• EXERCISE INSTRUCTIONS:
Identify and pull out each line of the entries in which "barra" occurs.

# # # #

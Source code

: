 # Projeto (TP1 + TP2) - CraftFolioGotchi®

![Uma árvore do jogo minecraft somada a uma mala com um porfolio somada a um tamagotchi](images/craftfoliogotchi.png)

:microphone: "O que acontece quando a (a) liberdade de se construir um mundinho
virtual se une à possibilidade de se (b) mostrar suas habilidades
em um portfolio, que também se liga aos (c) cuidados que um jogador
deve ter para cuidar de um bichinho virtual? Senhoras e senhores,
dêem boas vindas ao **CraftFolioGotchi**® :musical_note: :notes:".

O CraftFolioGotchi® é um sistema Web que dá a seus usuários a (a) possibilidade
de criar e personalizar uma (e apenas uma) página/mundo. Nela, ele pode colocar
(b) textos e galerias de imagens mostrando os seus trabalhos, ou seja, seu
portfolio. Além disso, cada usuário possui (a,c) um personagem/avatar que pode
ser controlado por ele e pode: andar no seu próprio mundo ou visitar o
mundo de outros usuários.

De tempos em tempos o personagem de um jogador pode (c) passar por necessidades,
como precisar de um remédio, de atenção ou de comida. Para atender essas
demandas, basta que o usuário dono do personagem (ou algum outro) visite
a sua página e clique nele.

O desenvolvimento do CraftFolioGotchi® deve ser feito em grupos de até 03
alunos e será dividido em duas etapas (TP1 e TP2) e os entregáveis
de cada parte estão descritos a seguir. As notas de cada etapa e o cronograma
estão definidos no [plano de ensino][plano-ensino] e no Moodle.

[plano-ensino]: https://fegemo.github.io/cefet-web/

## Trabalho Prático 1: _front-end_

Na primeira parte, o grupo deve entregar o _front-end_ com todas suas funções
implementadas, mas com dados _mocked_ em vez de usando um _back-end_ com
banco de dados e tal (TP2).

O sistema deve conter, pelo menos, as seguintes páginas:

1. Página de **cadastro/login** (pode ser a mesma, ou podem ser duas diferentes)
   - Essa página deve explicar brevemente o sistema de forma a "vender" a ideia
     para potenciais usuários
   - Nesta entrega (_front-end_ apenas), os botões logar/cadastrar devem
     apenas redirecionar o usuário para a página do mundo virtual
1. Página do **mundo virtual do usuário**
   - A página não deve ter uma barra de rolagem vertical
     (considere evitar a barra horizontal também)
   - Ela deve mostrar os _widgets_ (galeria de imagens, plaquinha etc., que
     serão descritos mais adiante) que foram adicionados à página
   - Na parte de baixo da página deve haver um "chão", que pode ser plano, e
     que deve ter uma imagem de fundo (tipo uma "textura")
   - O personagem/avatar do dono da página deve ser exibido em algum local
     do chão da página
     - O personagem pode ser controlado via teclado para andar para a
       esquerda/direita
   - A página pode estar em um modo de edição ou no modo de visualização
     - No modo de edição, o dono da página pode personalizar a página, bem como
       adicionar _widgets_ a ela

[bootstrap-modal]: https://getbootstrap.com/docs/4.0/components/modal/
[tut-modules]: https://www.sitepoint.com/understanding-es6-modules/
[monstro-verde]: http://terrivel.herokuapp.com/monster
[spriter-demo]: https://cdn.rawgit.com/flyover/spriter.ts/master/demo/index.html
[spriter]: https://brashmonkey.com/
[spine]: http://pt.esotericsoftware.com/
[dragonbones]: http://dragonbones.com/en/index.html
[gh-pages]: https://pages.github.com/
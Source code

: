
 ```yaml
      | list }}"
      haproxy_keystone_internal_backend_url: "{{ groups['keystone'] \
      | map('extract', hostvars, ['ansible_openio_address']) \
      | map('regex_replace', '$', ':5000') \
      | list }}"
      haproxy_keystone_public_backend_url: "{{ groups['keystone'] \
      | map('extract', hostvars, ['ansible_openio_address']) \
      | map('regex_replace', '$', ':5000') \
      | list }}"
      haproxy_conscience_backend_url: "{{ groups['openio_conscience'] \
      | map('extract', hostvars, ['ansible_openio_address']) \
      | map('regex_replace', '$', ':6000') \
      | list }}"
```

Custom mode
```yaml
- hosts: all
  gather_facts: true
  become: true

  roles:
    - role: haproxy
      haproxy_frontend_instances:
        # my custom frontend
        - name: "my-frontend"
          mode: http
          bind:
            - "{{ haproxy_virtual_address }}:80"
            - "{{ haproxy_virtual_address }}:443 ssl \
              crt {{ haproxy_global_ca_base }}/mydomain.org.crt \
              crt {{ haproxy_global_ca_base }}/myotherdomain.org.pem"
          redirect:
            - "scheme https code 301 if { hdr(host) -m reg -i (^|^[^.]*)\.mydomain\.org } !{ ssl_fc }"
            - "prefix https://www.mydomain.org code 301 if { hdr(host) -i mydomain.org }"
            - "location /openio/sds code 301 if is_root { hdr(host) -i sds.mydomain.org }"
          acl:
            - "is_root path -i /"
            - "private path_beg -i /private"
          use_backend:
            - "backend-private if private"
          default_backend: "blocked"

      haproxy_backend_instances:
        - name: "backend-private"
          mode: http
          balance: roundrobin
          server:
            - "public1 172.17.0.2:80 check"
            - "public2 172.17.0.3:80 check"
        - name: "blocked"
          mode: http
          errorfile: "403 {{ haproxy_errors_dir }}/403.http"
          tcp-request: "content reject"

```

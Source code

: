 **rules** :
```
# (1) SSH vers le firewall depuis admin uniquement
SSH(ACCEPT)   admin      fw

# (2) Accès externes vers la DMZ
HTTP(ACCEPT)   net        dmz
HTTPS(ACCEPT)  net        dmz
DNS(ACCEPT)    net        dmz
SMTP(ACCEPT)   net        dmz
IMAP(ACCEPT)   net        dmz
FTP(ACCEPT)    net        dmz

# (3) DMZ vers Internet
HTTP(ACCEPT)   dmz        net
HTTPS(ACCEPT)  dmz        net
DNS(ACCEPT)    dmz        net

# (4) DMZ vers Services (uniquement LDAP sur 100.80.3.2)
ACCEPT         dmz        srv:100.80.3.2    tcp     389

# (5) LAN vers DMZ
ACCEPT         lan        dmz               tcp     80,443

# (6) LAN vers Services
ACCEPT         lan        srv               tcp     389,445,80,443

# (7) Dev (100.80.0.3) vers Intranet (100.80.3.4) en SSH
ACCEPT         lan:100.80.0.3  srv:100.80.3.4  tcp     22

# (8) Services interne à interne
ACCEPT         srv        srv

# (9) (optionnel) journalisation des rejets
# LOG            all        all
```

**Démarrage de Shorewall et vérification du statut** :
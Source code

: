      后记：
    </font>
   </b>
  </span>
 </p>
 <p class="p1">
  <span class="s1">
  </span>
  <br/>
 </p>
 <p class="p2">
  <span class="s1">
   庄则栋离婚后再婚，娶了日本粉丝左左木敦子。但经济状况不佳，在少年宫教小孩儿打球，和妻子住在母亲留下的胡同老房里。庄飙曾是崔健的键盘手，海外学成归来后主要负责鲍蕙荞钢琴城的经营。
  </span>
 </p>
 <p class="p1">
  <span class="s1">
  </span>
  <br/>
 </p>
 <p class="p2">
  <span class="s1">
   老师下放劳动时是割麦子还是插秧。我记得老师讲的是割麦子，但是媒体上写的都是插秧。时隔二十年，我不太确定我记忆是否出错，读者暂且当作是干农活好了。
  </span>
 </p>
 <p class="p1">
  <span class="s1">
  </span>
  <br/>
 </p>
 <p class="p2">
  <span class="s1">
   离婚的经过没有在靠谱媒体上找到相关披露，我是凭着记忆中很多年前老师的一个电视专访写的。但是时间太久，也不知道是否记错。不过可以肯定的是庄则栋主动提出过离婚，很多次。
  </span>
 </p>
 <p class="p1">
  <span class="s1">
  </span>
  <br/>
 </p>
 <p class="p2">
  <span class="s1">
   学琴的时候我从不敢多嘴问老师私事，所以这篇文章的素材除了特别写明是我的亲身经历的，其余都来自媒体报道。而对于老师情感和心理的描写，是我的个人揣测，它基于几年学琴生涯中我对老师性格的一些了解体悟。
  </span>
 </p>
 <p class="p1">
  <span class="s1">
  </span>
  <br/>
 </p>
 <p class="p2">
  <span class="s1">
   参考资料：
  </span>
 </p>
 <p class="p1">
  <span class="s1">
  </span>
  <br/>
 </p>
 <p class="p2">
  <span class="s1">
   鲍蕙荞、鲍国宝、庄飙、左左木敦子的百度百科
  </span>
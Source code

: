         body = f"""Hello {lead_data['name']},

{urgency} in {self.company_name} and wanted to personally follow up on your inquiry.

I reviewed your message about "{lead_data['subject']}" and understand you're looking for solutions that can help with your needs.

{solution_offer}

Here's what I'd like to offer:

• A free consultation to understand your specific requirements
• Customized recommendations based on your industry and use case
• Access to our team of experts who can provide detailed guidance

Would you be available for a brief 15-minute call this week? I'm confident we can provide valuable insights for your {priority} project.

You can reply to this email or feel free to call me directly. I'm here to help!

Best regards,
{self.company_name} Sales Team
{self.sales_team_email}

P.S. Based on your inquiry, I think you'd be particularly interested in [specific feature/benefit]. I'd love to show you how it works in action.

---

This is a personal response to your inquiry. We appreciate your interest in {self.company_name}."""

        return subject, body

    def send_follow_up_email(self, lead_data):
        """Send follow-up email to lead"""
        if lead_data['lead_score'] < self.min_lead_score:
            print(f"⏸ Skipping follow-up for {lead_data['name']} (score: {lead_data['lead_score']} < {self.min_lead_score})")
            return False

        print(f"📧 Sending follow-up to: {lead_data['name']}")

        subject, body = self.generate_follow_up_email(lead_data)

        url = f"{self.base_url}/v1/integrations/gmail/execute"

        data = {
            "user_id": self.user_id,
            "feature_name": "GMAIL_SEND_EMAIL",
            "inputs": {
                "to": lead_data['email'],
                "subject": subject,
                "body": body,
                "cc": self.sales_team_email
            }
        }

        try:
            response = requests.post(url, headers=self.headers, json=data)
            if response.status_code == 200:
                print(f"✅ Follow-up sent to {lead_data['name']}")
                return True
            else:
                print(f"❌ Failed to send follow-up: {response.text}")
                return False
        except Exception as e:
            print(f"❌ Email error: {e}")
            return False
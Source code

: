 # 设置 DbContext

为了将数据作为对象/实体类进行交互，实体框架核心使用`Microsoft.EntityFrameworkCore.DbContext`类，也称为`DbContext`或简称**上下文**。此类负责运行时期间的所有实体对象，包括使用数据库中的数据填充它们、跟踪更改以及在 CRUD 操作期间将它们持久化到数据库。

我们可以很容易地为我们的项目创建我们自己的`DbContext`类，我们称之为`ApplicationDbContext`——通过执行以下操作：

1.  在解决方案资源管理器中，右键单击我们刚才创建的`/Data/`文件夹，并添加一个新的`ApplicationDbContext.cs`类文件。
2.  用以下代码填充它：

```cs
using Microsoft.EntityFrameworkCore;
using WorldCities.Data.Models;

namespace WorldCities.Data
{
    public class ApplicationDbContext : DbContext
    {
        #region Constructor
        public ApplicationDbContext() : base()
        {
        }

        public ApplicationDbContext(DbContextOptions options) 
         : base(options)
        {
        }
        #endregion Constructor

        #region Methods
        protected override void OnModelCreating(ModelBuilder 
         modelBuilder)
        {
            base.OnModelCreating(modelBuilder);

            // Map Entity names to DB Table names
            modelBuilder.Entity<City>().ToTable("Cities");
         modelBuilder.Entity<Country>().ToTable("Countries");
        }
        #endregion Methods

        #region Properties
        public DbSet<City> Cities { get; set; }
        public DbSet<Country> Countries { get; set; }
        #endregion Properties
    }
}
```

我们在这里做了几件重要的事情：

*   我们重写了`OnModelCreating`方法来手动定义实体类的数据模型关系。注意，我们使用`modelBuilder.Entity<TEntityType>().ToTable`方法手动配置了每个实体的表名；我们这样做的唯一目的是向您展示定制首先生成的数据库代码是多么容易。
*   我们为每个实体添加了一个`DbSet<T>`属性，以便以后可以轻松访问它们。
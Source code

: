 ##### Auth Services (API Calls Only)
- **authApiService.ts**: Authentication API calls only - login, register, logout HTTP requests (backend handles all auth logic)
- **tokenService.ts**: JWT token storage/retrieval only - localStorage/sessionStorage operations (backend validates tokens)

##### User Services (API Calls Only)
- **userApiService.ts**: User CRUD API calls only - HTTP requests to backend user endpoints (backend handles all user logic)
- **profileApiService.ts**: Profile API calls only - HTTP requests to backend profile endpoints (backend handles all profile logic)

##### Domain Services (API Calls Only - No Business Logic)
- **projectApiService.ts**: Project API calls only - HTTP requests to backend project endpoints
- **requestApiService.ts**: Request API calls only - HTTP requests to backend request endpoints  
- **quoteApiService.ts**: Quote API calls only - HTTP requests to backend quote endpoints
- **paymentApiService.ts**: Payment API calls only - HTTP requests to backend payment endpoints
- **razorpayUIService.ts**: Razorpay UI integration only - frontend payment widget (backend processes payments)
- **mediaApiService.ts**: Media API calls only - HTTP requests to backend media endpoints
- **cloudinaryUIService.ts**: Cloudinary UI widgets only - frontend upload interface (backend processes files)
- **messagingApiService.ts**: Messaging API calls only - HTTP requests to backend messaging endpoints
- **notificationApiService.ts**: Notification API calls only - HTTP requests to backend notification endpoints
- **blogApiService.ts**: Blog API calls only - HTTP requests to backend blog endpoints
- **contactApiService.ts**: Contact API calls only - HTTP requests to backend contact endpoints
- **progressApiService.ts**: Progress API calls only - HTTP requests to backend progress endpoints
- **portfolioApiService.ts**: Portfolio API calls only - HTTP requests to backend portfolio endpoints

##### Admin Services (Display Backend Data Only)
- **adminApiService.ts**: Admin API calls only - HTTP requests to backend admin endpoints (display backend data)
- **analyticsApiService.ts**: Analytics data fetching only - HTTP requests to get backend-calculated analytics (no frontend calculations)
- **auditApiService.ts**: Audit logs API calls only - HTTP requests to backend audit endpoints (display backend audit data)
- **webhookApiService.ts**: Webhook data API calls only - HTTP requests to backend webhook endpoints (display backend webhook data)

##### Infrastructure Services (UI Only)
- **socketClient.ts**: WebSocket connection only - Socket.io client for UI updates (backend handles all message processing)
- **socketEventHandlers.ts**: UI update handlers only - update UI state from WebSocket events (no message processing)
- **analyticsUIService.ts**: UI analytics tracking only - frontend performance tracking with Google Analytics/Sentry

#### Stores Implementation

# # # #

• PROBLEM SOLUTION:
   - A página não deve ter uma barra de rolagem vertical
     (considere evitar a barra horizontal também)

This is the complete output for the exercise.